→ **Aim of the exercise**
Reproduce the whole listing word for word. Leave every image out.
□ □ □ □ □
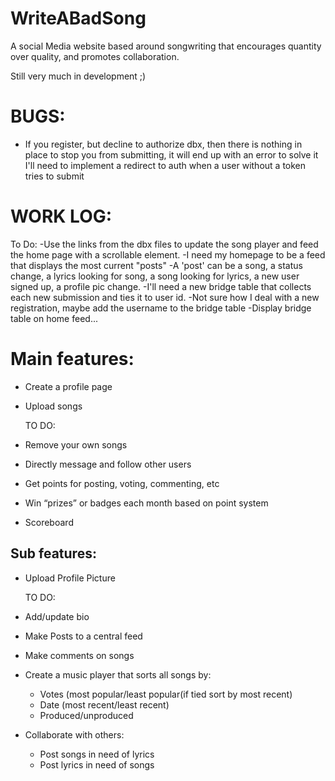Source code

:# WriteABadSong
A social Media website based around songwriting that encourages quantity over quality, and promotes collaboration.

Still very much in development ;)

# BUGS:

-   If you register, but decline to authorize dbx, then there is nothing in place to stop you from submitting, it will end up with an error
        to solve it I'll need to implement a redirect to auth when a user without a token tries to submit

# WORK LOG:
To Do:
    -Use the links from the dbx files to update the song player and feed the home page with a scrollable element.
    -I need my homepage to be a feed that displays the most current "posts"
        -A 'post' can be a song, a status change, a lyrics looking for song, a song looking for lyrics, a new user signed up, a profile pic change.
            -I'll need a new bridge table that collects each new submission and ties it to user id.
            -Not sure how I deal with a new registration, maybe add the username to the bridge table
            -Display bridge table on home feed...


# Main features:
- Create a profile page
- Upload songs

    TO DO:
- Remove your own songs 
- Directly message and follow other users 
- Get points for posting, voting, commenting, etc 
- Win “prizes” or badges each month based on point system 
- Scoreboard 


## Sub features:
- Upload Profile Picture

    TO DO:
- Add/update bio 
- Make Posts to a central feed
- Make comments on songs 
- Create a music player that sorts all songs by:
    - Votes (most popular/least popular(if tied sort by most recent)
    - Date (most recent/least recent)
    - Produced/unproduced
- Collaborate with others:
    - Post songs in need of lyrics
    - Post lyrics in need of songs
□ □ □ □ □
→ **Expected answer**
Source code

:# WriteABadSong
A social Media website based around songwriting that encourages quantity over quality, and promotes collaboration.

Still very much in development ;)

# BUGS:

-   If you register, but decline to authorize dbx, then there is nothing in place to stop you from submitting, it will end up with an error
        to solve it I'll need to implement a redirect to auth when a user without a token tries to submit

# WORK LOG:
To Do:
    -Use the links from the dbx files to update the song player and feed the home page with a scrollable element.
    -I need my homepage to be a feed that displays the most current "posts"
        -A 'post' can be a song, a status change, a lyrics looking for song, a song looking for lyrics, a new user signed up, a profile pic change.
            -I'll need a new bridge table that collects each new submission and ties it to user id.
            -Not sure how I deal with a new registration, maybe add the username to the bridge table
            -Display bridge table on home feed...


# Main features:
- Create a profile page
- Upload songs

    TO DO:
- Remove your own songs 
- Directly message and follow other users 
- Get points for posting, voting, commenting, etc 
- Win “prizes” or badges each month based on point system 
- Scoreboard 


## Sub features:
- Upload Profile Picture

    TO DO:
- Add/update bio 
- Make Posts to a central feed
- Make comments on songs 
- Create a music player that sorts all songs by:
    - Votes (most popular/least popular(if tied sort by most recent)
    - Date (most recent/least recent)
    - Produced/unproduced
- Collaborate with others:
    - Post songs in need of lyrics
    - Post lyrics in need of songs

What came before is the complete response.